## WHAT YOU NEED TO DO
Please give back word for word the lines below, from the first one through the one with "Concepts and Terminology**".

** RECORDS FOR THIS EXERCISE follows **

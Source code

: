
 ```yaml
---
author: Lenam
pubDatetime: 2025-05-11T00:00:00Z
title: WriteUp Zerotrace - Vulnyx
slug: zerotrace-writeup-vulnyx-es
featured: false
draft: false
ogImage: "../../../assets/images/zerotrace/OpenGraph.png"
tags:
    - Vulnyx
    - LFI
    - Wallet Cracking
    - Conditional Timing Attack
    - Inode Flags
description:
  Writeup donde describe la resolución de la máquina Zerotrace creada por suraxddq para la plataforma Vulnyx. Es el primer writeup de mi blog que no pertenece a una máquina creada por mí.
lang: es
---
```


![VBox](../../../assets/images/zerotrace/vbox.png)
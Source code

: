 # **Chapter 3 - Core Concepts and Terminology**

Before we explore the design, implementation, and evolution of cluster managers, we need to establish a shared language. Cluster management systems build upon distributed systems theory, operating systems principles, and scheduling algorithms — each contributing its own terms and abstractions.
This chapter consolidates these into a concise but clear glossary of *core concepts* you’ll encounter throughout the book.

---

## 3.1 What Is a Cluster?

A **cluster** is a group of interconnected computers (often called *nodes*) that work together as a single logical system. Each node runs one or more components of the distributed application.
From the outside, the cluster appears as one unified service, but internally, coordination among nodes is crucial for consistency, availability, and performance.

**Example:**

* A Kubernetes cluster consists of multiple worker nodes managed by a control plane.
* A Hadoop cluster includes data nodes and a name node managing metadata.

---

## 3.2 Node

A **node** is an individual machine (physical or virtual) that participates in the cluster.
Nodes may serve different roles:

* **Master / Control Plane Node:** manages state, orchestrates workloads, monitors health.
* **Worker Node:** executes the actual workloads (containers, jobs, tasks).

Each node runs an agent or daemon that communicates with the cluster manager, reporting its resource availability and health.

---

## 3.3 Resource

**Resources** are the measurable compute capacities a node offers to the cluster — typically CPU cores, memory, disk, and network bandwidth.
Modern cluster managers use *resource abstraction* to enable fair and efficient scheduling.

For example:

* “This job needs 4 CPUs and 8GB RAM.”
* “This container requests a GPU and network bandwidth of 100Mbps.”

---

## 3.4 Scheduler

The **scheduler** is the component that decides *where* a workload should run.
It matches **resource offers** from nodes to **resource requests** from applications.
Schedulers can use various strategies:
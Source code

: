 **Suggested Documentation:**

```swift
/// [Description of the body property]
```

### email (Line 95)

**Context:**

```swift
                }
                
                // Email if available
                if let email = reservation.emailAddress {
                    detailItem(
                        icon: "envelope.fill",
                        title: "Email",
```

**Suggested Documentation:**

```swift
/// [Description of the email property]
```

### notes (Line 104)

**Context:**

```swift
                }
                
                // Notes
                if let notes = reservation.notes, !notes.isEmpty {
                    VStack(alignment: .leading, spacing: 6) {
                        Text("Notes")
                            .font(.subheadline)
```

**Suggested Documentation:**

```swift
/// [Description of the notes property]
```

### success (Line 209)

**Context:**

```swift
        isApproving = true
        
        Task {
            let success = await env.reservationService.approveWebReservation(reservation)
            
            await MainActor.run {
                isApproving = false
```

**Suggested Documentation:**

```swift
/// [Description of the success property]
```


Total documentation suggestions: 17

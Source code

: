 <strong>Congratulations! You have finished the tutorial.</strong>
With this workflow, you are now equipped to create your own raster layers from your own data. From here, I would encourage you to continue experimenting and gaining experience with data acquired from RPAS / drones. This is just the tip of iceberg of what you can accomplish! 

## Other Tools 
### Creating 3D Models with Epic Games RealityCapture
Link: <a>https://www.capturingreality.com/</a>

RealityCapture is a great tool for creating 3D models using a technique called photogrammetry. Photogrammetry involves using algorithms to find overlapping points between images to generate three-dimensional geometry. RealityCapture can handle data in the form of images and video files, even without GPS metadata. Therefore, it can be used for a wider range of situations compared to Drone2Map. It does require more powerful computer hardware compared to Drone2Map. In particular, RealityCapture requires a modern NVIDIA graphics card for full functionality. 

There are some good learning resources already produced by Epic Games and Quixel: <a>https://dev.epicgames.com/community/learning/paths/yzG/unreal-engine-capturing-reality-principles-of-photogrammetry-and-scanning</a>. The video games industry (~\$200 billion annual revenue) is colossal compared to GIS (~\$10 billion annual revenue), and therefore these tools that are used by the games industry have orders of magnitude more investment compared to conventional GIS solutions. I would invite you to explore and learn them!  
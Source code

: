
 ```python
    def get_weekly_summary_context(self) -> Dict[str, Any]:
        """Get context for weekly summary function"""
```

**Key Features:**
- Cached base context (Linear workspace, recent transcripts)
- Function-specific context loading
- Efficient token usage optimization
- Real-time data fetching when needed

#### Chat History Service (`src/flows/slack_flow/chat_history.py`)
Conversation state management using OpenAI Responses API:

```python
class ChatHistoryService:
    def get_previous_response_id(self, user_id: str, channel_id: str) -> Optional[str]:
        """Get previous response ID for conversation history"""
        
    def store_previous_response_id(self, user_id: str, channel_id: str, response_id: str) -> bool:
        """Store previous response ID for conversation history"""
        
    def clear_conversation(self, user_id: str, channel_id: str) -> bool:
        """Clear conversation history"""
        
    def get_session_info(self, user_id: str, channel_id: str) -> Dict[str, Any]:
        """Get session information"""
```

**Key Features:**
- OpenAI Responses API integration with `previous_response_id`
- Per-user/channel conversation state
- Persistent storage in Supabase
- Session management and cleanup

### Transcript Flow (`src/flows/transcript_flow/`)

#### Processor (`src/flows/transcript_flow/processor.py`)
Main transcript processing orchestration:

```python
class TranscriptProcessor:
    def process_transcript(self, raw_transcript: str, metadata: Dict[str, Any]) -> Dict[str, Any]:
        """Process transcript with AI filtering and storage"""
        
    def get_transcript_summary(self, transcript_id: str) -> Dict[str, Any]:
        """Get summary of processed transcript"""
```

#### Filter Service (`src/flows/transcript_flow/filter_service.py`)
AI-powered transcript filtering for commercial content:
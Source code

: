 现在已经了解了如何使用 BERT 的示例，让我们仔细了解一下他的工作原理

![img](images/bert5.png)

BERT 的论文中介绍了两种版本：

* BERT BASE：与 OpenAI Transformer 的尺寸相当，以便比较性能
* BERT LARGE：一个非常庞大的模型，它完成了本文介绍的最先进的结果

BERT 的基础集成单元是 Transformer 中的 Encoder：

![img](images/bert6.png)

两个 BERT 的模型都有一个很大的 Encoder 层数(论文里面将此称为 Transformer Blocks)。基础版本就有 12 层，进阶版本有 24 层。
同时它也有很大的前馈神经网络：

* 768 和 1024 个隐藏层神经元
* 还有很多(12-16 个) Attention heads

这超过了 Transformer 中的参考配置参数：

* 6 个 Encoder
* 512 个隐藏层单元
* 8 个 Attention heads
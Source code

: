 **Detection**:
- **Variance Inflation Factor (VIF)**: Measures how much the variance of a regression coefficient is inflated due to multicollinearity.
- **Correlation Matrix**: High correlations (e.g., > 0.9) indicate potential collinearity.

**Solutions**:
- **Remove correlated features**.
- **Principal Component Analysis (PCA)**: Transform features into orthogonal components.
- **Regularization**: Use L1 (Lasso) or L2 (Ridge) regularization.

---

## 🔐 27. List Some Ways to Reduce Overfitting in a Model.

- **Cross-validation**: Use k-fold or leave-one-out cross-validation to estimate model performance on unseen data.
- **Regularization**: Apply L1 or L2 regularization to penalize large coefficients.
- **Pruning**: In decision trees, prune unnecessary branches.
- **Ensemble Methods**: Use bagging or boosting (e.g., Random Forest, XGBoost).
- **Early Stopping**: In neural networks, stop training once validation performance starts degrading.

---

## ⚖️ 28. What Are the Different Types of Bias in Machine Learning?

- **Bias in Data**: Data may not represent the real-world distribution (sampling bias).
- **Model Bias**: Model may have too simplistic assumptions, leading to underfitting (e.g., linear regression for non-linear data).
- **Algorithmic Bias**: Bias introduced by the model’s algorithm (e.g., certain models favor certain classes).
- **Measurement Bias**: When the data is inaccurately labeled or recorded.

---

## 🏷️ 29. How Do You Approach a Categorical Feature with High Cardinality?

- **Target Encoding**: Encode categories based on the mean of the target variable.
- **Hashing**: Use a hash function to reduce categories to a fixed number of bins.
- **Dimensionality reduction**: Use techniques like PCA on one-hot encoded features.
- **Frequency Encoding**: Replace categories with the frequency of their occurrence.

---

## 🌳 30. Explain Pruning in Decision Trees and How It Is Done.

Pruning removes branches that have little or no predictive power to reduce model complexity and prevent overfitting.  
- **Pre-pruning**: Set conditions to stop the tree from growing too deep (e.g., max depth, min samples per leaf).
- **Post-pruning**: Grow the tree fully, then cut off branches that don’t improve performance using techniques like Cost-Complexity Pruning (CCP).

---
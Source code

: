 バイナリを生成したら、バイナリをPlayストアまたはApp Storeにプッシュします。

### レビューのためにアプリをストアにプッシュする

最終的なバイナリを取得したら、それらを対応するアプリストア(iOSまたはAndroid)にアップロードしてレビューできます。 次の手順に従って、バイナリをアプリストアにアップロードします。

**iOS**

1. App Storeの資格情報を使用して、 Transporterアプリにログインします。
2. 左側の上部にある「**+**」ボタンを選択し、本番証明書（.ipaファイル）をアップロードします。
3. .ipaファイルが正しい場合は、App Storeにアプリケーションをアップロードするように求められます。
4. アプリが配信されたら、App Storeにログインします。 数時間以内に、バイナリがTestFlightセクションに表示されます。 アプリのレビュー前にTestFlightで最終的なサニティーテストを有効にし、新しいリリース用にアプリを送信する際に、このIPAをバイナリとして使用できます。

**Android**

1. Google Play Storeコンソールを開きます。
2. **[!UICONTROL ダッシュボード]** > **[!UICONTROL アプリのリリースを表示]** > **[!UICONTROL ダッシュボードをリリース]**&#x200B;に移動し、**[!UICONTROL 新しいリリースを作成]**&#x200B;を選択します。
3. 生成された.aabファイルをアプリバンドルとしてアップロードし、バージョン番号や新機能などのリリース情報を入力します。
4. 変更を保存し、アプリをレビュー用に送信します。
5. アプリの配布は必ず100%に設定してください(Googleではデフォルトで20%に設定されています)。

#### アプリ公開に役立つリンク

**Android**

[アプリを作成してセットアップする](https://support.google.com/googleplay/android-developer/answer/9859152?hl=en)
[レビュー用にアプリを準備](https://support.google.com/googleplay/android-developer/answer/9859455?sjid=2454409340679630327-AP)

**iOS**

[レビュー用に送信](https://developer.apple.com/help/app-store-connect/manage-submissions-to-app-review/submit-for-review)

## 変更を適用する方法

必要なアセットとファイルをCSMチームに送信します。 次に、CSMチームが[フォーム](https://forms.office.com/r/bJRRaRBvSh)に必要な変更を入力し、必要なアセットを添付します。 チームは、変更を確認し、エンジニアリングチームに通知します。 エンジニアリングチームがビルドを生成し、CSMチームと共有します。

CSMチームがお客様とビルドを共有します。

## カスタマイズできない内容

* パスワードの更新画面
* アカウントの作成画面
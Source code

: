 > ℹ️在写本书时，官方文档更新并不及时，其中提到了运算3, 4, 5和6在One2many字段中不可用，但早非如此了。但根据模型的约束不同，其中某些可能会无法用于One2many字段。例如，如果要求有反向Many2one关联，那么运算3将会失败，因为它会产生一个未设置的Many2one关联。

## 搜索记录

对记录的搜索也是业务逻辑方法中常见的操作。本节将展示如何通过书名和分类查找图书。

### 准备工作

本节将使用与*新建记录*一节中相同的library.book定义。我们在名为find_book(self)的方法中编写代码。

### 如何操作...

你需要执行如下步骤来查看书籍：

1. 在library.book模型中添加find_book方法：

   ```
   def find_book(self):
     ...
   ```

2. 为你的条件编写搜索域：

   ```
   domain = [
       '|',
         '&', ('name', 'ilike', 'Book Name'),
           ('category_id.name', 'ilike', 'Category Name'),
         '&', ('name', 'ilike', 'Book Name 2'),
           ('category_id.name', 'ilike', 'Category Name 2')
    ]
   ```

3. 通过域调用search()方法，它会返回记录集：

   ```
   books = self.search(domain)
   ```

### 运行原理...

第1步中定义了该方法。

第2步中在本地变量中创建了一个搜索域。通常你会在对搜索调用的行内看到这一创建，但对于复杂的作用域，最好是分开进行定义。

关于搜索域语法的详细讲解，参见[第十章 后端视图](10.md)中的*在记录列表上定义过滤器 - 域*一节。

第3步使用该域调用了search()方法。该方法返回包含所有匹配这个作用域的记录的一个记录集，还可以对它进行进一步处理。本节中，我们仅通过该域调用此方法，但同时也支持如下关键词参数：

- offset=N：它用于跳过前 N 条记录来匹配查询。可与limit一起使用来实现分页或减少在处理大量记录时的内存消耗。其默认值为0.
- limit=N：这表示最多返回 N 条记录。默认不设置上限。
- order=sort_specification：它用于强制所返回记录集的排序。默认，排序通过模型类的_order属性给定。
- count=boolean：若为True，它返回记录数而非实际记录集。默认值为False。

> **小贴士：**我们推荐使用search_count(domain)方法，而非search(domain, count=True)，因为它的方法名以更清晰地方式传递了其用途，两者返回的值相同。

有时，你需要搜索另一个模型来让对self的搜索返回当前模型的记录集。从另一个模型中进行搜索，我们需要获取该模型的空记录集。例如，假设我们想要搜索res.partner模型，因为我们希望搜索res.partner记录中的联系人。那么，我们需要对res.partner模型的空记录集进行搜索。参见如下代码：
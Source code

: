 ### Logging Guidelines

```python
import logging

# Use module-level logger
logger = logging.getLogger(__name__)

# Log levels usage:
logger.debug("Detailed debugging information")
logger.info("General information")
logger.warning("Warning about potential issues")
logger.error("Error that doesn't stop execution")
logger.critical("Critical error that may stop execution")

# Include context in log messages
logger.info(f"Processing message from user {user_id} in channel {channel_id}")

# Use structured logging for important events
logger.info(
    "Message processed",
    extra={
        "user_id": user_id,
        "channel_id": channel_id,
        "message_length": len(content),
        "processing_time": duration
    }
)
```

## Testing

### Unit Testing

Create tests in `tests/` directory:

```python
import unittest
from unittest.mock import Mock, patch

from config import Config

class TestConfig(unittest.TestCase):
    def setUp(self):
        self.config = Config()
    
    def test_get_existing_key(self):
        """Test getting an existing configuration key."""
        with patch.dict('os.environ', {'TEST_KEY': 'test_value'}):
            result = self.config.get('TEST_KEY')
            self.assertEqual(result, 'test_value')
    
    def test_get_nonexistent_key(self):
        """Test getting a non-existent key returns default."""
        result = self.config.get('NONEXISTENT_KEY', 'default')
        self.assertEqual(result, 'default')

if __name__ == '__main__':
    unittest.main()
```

** End of RECORDS FOR THIS EXERCISE **

## WRITTEN RESPONSE
Source code

:
 ```yaml
---
author: Lenam
pubDatetime: 2025-05-11T00:00:00Z
title: WriteUp Zerotrace - Vulnyx
slug: zerotrace-writeup-vulnyx-es
featured: false
draft: false
ogImage: "../../../assets/images/zerotrace/OpenGraph.png"
tags:
    - Vulnyx
    - LFI
    - Wallet Cracking
    - Conditional Timing Attack
    - Inode Flags
description:
  Writeup donde describe la resolución de la máquina Zerotrace creada por suraxddq para la plataforma Vulnyx. Es el primer writeup de mi blog que no pertenece a una máquina creada por mí.
lang: es
---
```


![VBox](../../../assets/images/zerotrace/vbox.png)
Source code

: # **Chapter 3 - Core Concepts and Terminology**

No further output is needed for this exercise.